Records from a data collection:
· · · ·
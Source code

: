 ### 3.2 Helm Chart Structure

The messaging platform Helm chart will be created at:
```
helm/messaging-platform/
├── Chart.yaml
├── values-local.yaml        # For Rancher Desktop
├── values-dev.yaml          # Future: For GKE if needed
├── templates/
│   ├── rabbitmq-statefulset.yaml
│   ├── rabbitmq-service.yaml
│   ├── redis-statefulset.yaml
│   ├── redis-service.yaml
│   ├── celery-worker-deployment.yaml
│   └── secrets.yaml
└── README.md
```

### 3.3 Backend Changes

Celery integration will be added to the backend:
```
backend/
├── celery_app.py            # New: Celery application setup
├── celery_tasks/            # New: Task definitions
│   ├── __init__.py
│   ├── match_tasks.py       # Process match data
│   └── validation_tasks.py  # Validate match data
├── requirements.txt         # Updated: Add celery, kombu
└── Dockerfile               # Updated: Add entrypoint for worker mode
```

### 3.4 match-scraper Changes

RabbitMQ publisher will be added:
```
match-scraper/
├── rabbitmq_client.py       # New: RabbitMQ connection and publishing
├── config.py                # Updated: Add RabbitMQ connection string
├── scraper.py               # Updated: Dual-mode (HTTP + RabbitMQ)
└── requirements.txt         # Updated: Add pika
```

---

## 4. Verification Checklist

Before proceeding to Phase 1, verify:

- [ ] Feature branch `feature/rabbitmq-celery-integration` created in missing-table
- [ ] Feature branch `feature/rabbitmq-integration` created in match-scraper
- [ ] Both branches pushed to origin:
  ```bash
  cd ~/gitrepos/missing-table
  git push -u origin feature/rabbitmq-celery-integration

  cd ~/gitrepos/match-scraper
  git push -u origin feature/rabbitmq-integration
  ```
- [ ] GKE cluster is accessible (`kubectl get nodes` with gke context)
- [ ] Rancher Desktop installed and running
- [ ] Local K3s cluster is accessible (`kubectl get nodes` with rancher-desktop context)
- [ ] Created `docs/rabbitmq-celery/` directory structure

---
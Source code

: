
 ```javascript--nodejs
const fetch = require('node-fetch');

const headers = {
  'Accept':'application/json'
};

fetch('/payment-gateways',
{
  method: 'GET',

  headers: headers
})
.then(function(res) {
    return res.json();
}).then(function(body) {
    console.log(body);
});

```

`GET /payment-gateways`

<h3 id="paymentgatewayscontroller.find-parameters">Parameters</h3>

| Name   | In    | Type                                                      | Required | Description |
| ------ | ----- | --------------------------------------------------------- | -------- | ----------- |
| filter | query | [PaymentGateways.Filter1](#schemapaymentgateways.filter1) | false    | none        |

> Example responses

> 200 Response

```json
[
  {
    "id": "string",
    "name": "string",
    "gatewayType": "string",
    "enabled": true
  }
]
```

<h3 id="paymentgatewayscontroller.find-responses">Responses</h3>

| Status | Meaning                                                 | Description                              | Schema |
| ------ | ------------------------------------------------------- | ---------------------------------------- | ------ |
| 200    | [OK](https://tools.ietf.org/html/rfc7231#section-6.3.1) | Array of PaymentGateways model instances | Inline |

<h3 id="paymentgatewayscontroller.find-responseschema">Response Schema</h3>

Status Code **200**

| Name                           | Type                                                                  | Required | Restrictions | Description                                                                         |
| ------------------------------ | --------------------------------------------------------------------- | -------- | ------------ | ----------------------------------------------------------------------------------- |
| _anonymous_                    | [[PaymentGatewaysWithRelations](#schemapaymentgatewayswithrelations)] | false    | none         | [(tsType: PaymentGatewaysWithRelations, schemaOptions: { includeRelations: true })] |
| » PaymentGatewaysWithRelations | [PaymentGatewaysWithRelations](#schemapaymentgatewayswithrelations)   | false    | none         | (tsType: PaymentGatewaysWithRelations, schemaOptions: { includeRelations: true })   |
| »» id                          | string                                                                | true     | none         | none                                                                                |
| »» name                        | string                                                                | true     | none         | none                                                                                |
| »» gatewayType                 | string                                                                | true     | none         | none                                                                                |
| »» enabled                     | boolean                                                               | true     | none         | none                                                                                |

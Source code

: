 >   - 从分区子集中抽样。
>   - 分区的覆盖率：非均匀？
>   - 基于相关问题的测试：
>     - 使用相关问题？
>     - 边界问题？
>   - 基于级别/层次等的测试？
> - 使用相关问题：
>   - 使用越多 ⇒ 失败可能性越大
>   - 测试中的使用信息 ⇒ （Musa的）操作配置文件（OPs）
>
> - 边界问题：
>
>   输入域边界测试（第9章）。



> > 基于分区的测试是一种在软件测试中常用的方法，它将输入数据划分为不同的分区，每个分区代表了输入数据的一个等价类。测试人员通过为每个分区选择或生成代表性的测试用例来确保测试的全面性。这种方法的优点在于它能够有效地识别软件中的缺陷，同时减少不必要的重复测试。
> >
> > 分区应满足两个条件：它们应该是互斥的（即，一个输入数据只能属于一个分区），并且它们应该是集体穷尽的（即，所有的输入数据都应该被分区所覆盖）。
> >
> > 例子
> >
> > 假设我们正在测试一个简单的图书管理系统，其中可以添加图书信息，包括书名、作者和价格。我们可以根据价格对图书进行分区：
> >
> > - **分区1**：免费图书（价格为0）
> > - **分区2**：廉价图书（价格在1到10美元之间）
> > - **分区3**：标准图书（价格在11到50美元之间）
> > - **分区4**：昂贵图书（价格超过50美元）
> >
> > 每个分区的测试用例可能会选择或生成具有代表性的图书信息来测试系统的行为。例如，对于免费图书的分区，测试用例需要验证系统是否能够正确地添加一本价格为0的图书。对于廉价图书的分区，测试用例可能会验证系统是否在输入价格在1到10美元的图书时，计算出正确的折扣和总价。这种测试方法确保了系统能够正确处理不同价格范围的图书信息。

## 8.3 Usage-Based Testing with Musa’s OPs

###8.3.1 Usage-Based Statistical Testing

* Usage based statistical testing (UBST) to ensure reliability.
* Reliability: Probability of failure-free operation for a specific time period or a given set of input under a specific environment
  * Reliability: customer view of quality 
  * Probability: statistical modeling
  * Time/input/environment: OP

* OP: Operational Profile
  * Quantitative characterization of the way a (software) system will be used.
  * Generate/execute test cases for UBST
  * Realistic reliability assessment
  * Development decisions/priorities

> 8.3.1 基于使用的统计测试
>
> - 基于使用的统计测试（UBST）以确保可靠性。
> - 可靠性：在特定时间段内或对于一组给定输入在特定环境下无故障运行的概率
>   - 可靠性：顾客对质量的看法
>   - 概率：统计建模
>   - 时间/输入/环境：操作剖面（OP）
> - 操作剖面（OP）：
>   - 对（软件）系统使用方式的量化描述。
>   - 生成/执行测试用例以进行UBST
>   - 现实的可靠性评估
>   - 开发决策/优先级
· · · ·
Problem details
Among the records above, repeat exactly the line with "- [ ] Rancher Desktop installed and running", the line with "instances | Inline |", and every line in between, and only those.

Expected answer
- [ ] Rancher Desktop installed and running
- [ ] Local K3s cluster is accessible (`kubectl get nodes` with rancher-desktop context)
- [ ] Created `docs/rabbitmq-celery/` directory structure

---
Source code

:
 ```javascript--nodejs
const fetch = require('node-fetch');

const headers = {
  'Accept':'application/json'
};

fetch('/payment-gateways',
{
  method: 'GET',

  headers: headers
})
.then(function(res) {
    return res.json();
}).then(function(body) {
    console.log(body);
});

```

`GET /payment-gateways`

<h3 id="paymentgatewayscontroller.find-parameters">Parameters</h3>

| Name   | In    | Type                                                      | Required | Description |
| ------ | ----- | --------------------------------------------------------- | -------- | ----------- |
| filter | query | [PaymentGateways.Filter1](#schemapaymentgateways.filter1) | false    | none        |

> Example responses

> 200 Response

```json
[
  {
    "id": "string",
    "name": "string",
    "gatewayType": "string",
    "enabled": true
  }
]
```

<h3 id="paymentgatewayscontroller.find-responses">Responses</h3>

| Status | Meaning                                                 | Description                              | Schema |
| ------ | ------------------------------------------------------- | ---------------------------------------- | ------ |
| 200    | [OK](https://tools.ietf.org/html/rfc7231#section-6.3.1) | Array of PaymentGateways model instances | Inline |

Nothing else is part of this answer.